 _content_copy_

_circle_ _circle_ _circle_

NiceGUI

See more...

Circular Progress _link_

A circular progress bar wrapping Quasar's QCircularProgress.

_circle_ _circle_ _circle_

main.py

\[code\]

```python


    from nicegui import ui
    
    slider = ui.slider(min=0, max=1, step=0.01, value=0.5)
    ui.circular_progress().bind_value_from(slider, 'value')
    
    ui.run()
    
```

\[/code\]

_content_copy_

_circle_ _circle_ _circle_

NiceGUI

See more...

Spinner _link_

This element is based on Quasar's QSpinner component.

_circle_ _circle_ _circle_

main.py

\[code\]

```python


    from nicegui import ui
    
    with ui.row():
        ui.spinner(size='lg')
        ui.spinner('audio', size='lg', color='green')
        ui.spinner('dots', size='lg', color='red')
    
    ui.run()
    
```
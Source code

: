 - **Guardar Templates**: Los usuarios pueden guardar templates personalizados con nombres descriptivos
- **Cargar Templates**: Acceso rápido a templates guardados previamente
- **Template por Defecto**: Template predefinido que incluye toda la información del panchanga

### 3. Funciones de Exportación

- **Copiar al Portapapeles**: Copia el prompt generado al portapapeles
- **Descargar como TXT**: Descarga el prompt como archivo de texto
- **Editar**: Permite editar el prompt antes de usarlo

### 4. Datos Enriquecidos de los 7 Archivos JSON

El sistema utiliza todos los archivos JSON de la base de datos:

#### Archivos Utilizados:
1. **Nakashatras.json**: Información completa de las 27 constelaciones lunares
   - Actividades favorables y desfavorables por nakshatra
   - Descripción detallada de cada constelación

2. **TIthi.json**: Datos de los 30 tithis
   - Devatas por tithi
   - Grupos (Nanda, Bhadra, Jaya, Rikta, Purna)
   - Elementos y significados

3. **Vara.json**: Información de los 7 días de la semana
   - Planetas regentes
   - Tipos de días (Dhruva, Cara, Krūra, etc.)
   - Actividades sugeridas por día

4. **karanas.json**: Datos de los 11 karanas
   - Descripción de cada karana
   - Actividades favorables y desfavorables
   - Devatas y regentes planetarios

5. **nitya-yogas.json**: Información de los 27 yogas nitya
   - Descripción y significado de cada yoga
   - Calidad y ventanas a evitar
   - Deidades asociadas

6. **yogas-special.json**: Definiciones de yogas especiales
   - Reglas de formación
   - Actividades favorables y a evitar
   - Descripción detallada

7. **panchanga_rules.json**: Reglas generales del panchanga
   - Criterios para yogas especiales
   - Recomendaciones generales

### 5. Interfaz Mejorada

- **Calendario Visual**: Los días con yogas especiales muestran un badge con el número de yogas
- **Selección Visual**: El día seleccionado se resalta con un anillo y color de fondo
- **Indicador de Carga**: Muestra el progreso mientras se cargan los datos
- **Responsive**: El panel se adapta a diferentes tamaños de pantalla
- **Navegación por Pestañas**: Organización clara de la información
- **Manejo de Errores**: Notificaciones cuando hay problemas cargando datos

=======

> [Exercise objective]
Reproduce exactly, and only, the part of the listing above that begins at the line with "This element is" and goes on through the line with "5. **nitya-yogas.json**: Información".

> [Answer space]
This element is based on Quasar's QSpinner component.

_circle_ _circle_ _circle_

main.py

\[code\]

```python


    from nicegui import ui
    
    with ui.row():
        ui.spinner(size='lg')
        ui.spinner('audio', size='lg', color='green')
        ui.spinner('dots', size='lg', color='red')
    
    ui.run()
    
```
Source code

: - **Guardar Templates**: Los usuarios pueden guardar templates personalizados con nombres descriptivos
- **Cargar Templates**: Acceso rápido a templates guardados previamente
- **Template por Defecto**: Template predefinido que incluye toda la información del panchanga

### 3. Funciones de Exportación

- **Copiar al Portapapeles**: Copia el prompt generado al portapapeles
- **Descargar como TXT**: Descarga el prompt como archivo de texto
- **Editar**: Permite editar el prompt antes de usarlo

### 4. Datos Enriquecidos de los 7 Archivos JSON

El sistema utiliza todos los archivos JSON de la base de datos:

#### Archivos Utilizados:
1. **Nakashatras.json**: Información completa de las 27 constelaciones lunares
   - Actividades favorables y desfavorables por nakshatra
   - Descripción detallada de cada constelación

2. **TIthi.json**: Datos de los 30 tithis
   - Devatas por tithi
   - Grupos (Nanda, Bhadra, Jaya, Rikta, Purna)
   - Elementos y significados

3. **Vara.json**: Información de los 7 días de la semana
   - Planetas regentes
   - Tipos de días (Dhruva, Cara, Krūra, etc.)
   - Actividades sugeridas por día

4. **karanas.json**: Datos de los 11 karanas
   - Descripción de cada karana
   - Actividades favorables y desfavorables
   - Devatas y regentes planetarios

5. **nitya-yogas.json**: Información de los 27 yogas nitya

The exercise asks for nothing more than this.